Была еще одна форма сочинений, которой он придавал особое значение. В промежутках между созданием памфлетов он пишет письма влиятельным знакомым с просьбой вступиться за него. Пассивное ожидание приговора было не по нему.
Но просьбы его не достигают цели. И наказание неотвратимо. Бледный, выслушивает он приговор очередной сессии суда в Олд Бейли. Самое страшное в нем — заключение в Ньюгейт, доколе это будет угодно Ее Величеству королеве. Ни штраф в 200 марок, ни даже предстоящее трехкратное выставление у по зорного столба не испугали его так, как слова о том, что, в сущности, он может быть обречен на пожизненное заключение.
Такой несправедливости, а вернее жестокости, он никак не ожидал. Гневу его не было предела. Отчаяние породило безрассудство, обернувшееся, однако, ему на пользу.

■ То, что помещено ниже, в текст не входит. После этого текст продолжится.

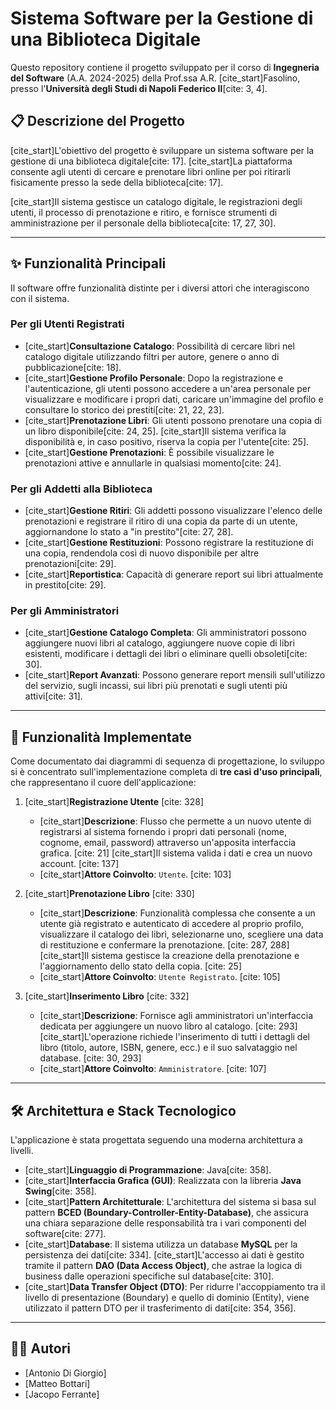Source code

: # Sistema Software per la Gestione di una Biblioteca Digitale

Questo repository contiene il progetto sviluppato per il corso di **Ingegneria del Software** (A.A. 2024-2025) della Prof.ssa A.R. [cite_start]Fasolino, presso l'**Università degli Studi di Napoli Federico II**[cite: 3, 4].

## 📋 Descrizione del Progetto

[cite_start]L'obiettivo del progetto è sviluppare un sistema software per la gestione di una biblioteca digitale[cite: 17]. [cite_start]La piattaforma consente agli utenti di cercare e prenotare libri online per poi ritirarli fisicamente presso la sede della biblioteca[cite: 17].

[cite_start]Il sistema gestisce un catalogo digitale, le registrazioni degli utenti, il processo di prenotazione e ritiro, e fornisce strumenti di amministrazione per il personale della biblioteca[cite: 17, 27, 30].

---

## ✨ Funzionalità Principali

Il software offre funzionalità distinte per i diversi attori che interagiscono con il sistema.

### Per gli Utenti Registrati

* [cite_start]**Consultazione Catalogo**: Possibilità di cercare libri nel catalogo digitale utilizzando filtri per autore, genere o anno di pubblicazione[cite: 18].
* [cite_start]**Gestione Profilo Personale**: Dopo la registrazione e l'autenticazione, gli utenti possono accedere a un'area personale per visualizzare e modificare i propri dati, caricare un'immagine del profilo e consultare lo storico dei prestiti[cite: 21, 22, 23].
* [cite_start]**Prenotazione Libri**: Gli utenti possono prenotare una copia di un libro disponibile[cite: 24, 25]. [cite_start]Il sistema verifica la disponibilità e, in caso positivo, riserva la copia per l'utente[cite: 25].
* [cite_start]**Gestione Prenotazioni**: È possibile visualizzare le prenotazioni attive e annullarle in qualsiasi momento[cite: 24].

### Per gli Addetti alla Biblioteca

* [cite_start]**Gestione Ritiri**: Gli addetti possono visualizzare l'elenco delle prenotazioni e registrare il ritiro di una copia da parte di un utente, aggiornandone lo stato a "in prestito"[cite: 27, 28].
* [cite_start]**Gestione Restituzioni**: Possono registrare la restituzione di una copia, rendendola così di nuovo disponibile per altre prenotazioni[cite: 29].
* [cite_start]**Reportistica**: Capacità di generare report sui libri attualmente in prestito[cite: 29].

### Per gli Amministratori

* [cite_start]**Gestione Catalogo Completa**: Gli amministratori possono aggiungere nuovi libri al catalogo, aggiungere nuove copie di libri esistenti, modificare i dettagli dei libri o eliminare quelli obsoleti[cite: 30].
* [cite_start]**Report Avanzati**: Possono generare report mensili sull'utilizzo del servizio, sugli incassi, sui libri più prenotati e sugli utenti più attivi[cite: 31].

---

## 🚀 Funzionalità Implementate

Come documentato dai diagrammi di sequenza di progettazione, lo sviluppo si è concentrato sull'implementazione completa di **tre casi d'uso principali**, che rappresentano il cuore dell'applicazione:

1.  [cite_start]**Registrazione Utente** [cite: 328]
    * [cite_start]**Descrizione**: Flusso che permette a un nuovo utente di registrarsi al sistema fornendo i propri dati personali (nome, cognome, email, password) attraverso un'apposita interfaccia grafica. [cite: 21] [cite_start]Il sistema valida i dati e crea un nuovo account. [cite: 137]
    * [cite_start]**Attore Coinvolto**: `Utente`. [cite: 103]

2.  [cite_start]**Prenotazione Libro** [cite: 330]
    * [cite_start]**Descrizione**: Funzionalità complessa che consente a un utente già registrato e autenticato di accedere al proprio profilo, visualizzare il catalogo dei libri, selezionarne uno, scegliere una data di restituzione e confermare la prenotazione. [cite: 287, 288] [cite_start]Il sistema gestisce la creazione della prenotazione e l'aggiornamento dello stato della copia. [cite: 25]
    * [cite_start]**Attore Coinvolto**: `Utente Registrato`. [cite: 105]

3.  [cite_start]**Inserimento Libro** [cite: 332]
    * [cite_start]**Descrizione**: Fornisce agli amministratori un'interfaccia dedicata per aggiungere un nuovo libro al catalogo. [cite: 293] [cite_start]L'operazione richiede l'inserimento di tutti i dettagli del libro (titolo, autore, ISBN, genere, ecc.) e il suo salvataggio nel database. [cite: 30, 293]
    * [cite_start]**Attore Coinvolto**: `Amministratore`. [cite: 107]

---

## 🛠️ Architettura e Stack Tecnologico

L'applicazione è stata progettata seguendo una moderna architettura a livelli.

* [cite_start]**Linguaggio di Programmazione**: Java[cite: 358].
* [cite_start]**Interfaccia Grafica (GUI)**: Realizzata con la libreria **Java Swing**[cite: 358].
* [cite_start]**Pattern Architetturale**: L'architettura del sistema si basa sul pattern **BCED (Boundary-Controller-Entity-Database)**, che assicura una chiara separazione delle responsabilità tra i vari componenti del software[cite: 277].
* [cite_start]**Database**: Il sistema utilizza un database **MySQL** per la persistenza dei dati[cite: 334]. [cite_start]L'accesso ai dati è gestito tramite il pattern **DAO (Data Access Object)**, che astrae la logica di business dalle operazioni specifiche sul database[cite: 310].
* [cite_start]**Data Transfer Object (DTO)**: Per ridurre l'accoppiamento tra il livello di presentazione (Boundary) e quello di dominio (Entity), viene utilizzato il pattern DTO per il trasferimento di dati[cite: 354, 356].

---

## 👨‍💻 Autori

* [Antonio Di Giorgio]
* [Matteo Bottari]
* [Jacopo Ferrante]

Упрятанный за решетку Дефо и здесь остается непокорным, бунтующим сочинителем. Он отваживается снова показать зубы и пишет «Гимн позорному столбу». Как удар клинка, эта сатира поражает его гонителей.
Да, его выставят на посмешище у позорного столба, но прежде все узнают, за что человека, решившего высказать правду, подвергают унижению и позору. Смелость и честность никогда не были в почете у ненавистников правды. И он гордится тем, что страдает за нее. Нет, он не страдает, он торжествует, ибо наказание, к которому его приговорил бесчестный суд, это награда; ее удостаиваются лишь самые отважные и мужественные.

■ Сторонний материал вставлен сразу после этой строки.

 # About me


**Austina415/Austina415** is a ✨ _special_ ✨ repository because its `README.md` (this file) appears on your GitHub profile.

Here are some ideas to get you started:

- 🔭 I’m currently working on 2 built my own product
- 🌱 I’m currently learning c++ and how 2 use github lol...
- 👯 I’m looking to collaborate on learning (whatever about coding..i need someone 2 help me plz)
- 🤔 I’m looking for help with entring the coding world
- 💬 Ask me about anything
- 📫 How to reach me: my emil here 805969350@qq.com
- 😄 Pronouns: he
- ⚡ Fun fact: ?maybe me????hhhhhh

С помощью друзей Дефо удалось отпечатать и распространить свое сочинение. И тогда произошло то, чего никто не ожидал.
Ранним утром 29 июля распахнулись тюремные ворота. В сопровождении солдат (полиции тогда не существовало) он побрел по еще безлюдным улицам к бирже.

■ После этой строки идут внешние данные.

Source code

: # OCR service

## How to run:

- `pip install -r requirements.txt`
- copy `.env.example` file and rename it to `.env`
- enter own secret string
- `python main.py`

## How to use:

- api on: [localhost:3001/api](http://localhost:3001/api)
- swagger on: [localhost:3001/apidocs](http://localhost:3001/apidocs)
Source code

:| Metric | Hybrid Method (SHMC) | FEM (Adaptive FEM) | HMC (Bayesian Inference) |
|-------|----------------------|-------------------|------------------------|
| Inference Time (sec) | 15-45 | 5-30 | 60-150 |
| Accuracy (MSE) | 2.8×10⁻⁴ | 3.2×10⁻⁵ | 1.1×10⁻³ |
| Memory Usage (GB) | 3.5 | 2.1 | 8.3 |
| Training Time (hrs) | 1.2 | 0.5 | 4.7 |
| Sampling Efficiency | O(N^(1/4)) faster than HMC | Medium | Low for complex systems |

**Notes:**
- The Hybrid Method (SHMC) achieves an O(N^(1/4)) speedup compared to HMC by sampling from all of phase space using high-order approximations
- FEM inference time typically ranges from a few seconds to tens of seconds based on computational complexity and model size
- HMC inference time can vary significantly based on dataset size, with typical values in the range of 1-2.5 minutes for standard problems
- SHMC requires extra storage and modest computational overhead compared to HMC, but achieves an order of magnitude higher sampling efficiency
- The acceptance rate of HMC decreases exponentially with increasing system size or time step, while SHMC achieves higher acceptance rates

Здесь, у Французской арки, должен был состояться первый тур его стояния у позорного столба.
Невесело было у него на душе. Ведь еще не так давно на бирже его встречали как равного: одни с ним вежливо и чинно раскланивались, другие заискивающе улыбались, угождали. А сейчас он выставлен на посмешище у столба на помосте. Голова и кисти рук стиснуты деревянной колодкой так, что даже говорить трудно, не то что пошевелиться. И тем не менее Дефо заговорил. Его собственный «Гимн позорному столбу», сразу ставший широко популярным, красноречивее любого защитника обелял несчастного, пострадавшего ради свободы мысли и веротерпимости.
Лондонцы не могли не оценить мужества автора «Гимна».
Вот он стоит у позорного столба, но не сдался, не сломлен. Такое не часто встречается: единоборство одиночки с властями. И человеку у позорного столба толпа воздала должное.
То же самое повторилось и на другой день в Чип-сайде.
Но Подлинный триумф настал на третий день, 31 июля. Дефо надлежало, согласно приговору, стоять у новых, возведенных в 1672 году, ворот Темпл-бар, что в начале Флит-стрит, при въезде из Вестминстера в Сити.
К этому времени уже весь Лондон распевал его «Гимн», написанный в форме незатейливых уличных песенок. И желающих поглазеть на отчаянного парня, сочинившего эти веселые и злые стишки, было более чем достаточно.
Дефо продолжал самодовольно улыбаться. Казалось, он победил и может быть удовлетворен. Но это была иллюзорная победа. Ведь ему предстояло вернуться в камеру. Нет, шутки с законом опасны. Об этом красноречиво свидетельствуют головы казненных на воротах Темпл-бар. Страх промелькнул в его глазах, когда он подумал, что вполне мог разделить эту компанию.
Кончился третий день его позора, нежданно превратившегося в кратковременный триумф. И снова он в стенах Ньюгейтской тюрьмы, где ему надлежало пробыть неизвестно сколько лет.
Но судьба не оставила Дефо и в этот раз. Успех его «Гимна» и то, как встретила публика автора, выставленного у позорного столба, говорили о том, что перо такого публициста, его острую наблюдательность стоит использовать на службе правительству. Во всяком случае так думал Роберт Харли, ловкий политик, решивший воспользоваться талантами Дефо в собственных целях. Вскоре Дефо оказался на свободе.
В благодарственном письме своему благодетелю Дефо обещал служить ему верой и правдой всю жизнь. Себе же он дал другую клятву — примириться с власть предержащими, служить тем, на чьей стороне сегодня сила. К этому его побуждали страх, пережитый в ньюгейтском аду, и воспоминания о том ужасе, который он испытал при виде голов казненных на воротах Темпл-бар.